Mr Putin is starving the Europeans of natural gas flows. That has pushed up energy prices. The policy response to this is partly trying to save on demand, but when houses are cold there is only so much that can be saved.
The British and the Germans are leading the way on spending Covid-19-levels of intervention to cap the amount that households and businesses are paying for their winter supplies.
One of the divisions in Europe is that the EU bloc cannot agree over whether to use its pricing power to cap the amount that is paid for the gas in the first place. The European Commission's proposal on forcing producers to keep below a limit has met opposition from Germany. After securing supply deals, Berlin does not want its manoeuvre limited and is, thus, reluctant to let Brussels set the terms for the market.
The Kremlin, meanwhile, could tighten the overall energy situation yet further by retaliating against the G7 decision to impose a cap on its oil exports via the maritime insurance market. That was the reason for the tanker pile-up in Turkey.
Turkish President Recep Tayyip Erdogan wanted to be seen as even-handed in his implementation of compliance with the oil cap by ordering that all oil vessels be subject to checks in passing through the straits.
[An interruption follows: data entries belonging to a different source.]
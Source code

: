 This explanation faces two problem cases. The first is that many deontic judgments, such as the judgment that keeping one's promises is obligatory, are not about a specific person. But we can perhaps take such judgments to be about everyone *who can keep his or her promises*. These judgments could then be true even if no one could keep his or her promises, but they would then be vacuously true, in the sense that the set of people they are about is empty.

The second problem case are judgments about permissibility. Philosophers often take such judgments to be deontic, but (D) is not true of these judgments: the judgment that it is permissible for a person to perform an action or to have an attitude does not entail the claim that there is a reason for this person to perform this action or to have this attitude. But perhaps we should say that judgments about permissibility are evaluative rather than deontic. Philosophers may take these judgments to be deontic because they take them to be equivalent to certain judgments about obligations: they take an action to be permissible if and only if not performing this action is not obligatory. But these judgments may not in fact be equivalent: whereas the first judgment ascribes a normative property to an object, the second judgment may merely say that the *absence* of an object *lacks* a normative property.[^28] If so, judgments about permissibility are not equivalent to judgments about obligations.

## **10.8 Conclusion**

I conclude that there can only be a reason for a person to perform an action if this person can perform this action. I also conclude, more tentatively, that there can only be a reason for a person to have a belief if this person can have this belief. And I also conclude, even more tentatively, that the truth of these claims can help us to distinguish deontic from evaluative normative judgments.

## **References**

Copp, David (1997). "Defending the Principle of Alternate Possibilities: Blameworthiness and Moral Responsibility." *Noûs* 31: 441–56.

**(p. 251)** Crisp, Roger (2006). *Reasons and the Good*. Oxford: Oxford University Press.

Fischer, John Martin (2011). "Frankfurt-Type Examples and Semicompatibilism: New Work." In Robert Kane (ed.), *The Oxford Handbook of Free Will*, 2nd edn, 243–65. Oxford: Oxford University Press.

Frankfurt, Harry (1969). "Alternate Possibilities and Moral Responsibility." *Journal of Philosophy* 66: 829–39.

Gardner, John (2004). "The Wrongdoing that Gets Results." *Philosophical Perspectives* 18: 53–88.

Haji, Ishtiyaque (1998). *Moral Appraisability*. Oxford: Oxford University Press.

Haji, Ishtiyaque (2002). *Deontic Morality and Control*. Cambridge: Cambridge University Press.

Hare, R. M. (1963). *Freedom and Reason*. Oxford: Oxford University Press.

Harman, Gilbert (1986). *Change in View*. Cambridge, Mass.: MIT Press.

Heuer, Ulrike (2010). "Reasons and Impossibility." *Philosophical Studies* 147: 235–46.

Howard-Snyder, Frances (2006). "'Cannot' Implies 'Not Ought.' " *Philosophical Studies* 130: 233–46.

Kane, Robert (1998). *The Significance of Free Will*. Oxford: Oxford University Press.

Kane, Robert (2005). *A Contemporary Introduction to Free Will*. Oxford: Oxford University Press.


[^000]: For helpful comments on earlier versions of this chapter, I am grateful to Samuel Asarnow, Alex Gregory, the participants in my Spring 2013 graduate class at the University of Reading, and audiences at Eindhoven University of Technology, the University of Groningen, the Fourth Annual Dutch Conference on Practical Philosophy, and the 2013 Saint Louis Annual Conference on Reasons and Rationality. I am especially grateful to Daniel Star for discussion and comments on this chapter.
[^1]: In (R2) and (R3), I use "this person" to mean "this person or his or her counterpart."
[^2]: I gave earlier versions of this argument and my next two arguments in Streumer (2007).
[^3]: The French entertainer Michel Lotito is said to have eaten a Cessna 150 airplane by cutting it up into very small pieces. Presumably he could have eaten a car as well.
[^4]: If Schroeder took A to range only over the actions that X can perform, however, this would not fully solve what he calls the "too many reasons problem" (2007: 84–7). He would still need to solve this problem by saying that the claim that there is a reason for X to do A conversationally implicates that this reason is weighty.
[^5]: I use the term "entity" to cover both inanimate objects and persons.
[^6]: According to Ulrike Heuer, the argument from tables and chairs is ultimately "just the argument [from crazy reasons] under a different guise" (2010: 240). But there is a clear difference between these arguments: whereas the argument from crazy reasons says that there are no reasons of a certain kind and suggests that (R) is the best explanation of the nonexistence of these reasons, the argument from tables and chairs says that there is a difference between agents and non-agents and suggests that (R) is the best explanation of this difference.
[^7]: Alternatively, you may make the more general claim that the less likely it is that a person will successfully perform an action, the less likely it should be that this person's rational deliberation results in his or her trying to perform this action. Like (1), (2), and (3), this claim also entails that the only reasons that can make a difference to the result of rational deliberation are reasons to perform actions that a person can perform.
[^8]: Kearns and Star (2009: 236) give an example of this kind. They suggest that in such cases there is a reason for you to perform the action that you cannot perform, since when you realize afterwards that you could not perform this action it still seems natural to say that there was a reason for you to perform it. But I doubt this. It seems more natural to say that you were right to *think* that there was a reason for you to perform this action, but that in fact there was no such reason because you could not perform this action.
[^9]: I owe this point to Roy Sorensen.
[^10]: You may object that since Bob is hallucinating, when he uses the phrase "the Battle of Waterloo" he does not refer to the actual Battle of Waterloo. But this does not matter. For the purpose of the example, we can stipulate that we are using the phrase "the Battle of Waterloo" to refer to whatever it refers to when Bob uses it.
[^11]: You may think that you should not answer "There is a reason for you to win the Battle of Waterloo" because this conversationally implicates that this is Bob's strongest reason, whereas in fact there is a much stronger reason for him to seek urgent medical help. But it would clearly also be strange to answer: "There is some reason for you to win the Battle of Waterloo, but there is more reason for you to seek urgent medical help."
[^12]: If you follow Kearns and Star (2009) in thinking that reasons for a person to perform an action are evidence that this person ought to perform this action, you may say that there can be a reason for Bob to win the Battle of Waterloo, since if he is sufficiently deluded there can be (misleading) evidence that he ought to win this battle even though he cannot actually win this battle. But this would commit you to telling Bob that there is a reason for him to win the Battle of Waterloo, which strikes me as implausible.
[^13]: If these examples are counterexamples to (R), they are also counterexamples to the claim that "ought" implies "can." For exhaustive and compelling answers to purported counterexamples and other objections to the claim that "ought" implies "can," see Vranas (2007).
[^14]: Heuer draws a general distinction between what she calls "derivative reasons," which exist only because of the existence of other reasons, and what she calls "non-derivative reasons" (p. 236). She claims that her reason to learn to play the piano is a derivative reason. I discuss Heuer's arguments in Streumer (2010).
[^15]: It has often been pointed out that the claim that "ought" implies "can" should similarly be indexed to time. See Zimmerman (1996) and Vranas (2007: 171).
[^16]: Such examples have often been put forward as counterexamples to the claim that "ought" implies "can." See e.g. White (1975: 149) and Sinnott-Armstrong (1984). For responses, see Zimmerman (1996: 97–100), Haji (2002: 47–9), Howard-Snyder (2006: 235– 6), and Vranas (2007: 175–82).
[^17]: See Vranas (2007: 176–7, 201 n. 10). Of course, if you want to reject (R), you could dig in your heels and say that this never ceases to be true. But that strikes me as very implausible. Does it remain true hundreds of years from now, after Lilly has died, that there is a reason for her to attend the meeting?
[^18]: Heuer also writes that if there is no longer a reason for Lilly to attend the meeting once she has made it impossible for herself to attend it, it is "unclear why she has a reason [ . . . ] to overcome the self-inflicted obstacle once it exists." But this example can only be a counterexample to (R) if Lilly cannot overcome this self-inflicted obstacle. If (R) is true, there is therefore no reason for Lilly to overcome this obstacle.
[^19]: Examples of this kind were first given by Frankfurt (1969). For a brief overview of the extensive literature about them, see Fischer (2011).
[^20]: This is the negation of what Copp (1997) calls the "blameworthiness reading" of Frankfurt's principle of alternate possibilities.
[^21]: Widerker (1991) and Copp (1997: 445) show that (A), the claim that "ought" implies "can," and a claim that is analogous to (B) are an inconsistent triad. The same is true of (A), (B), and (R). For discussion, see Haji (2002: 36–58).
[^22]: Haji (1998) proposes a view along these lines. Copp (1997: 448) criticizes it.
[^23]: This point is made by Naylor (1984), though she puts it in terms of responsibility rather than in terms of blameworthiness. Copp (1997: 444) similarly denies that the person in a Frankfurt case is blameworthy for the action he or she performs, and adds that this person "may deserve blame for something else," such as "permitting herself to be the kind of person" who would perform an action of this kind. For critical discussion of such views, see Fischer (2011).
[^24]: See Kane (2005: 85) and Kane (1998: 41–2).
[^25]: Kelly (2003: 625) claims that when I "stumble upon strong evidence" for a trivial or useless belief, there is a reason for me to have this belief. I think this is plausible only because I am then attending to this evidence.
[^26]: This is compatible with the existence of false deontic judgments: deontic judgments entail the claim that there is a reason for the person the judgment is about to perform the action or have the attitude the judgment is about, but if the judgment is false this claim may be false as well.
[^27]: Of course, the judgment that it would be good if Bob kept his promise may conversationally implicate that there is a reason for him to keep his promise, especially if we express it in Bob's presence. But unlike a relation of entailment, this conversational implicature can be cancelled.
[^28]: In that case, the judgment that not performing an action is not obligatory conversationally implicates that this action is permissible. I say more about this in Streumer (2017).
This gummed up exports from countries such as Kazakhstan and Azerbaijan, which are not targeted by the measure.
If Russia decides to redirect its oil to Asia, it will have to procure a shadow fleet of tankers to carry its discounted output. That will not be easy, but you would not rule it out if 2023 is to keep pace with 2022’s record of bad news.
In small ways and big, the speed of change triggered by the conflict is ticking up. Take the recommendation put forward by the UK Parliament’s climate change committee that the government should mandate new domestic boilers to be hydrogen-ready from 2025.
Homes in the UK need to adapt faster, for reasons related to how fuel is sourced and the overarching climate change challenge under its net-zero emissions commitments. This is a huge undertaking. A report out on Monday from another UK parliamentary committee said the country needs to change the way it obtains, uses and stores energy.
“Hydrogen will have its place in this portfolio,” the report says. “But we do not believe that it will be the panacea to our problems that might sometimes be inferred from the hopes placed on it.
“Essential questions remain to be answered as to how in future large quantities of hydrogen can be produced, distributed, and used in ways that are compatible with Net Zero and cost efficiency. In the words of one of the witnesses to our inquiry, hydrogen is likely to be a 'big niche' where it will play a major role in certain sectors of the economy, and be a 'huge growth story' over the next 30 years.”
Also in the UK, the Homes for Ukraine scheme is running into testing times. More than 2,000 Ukrainians are registered homeless as about 50,000 Ukrainians reach the six-month limit for support. A survey of the hosts found still remarkable levels of generosity in straitened times. Overall, three quarters of respondents to the Office of National Statistics said the cost of living was affecting their ability to provide support on the scheme – 18 per cent said “very much”, 29 per cent said “somewhat” and 30 per cent “a little”.
Two thirds said the most common difficulty was uncertainty about what will happen to guests after hosting ends, while seven in 10 have said they have discussed with their guests what will happen after the current hosting arrangement ends, with one quarter having agreed to a plan.
Europe had one shot in the arm late on Thursday, when it got backing from EU members for the €18 billion ($19 billion) package that the bloc is planning to give in budgetary and military support to Ukraine. The package was being vetoed by Hungary, which is still a Russian energy consumer, and then Poland raised objections.
The stand-off drew in the EU’s commitment to a global minimum corporation tax level, something that would have been much swifter to implement without the frustrations over the economic downturn.
These are political wrangles and issues that must be overcome. Despite the widespread hardship, and with Ukraine being an ever-present part of the European news cycle, there is little sign that the continent is changing its mind on support for its neighbour.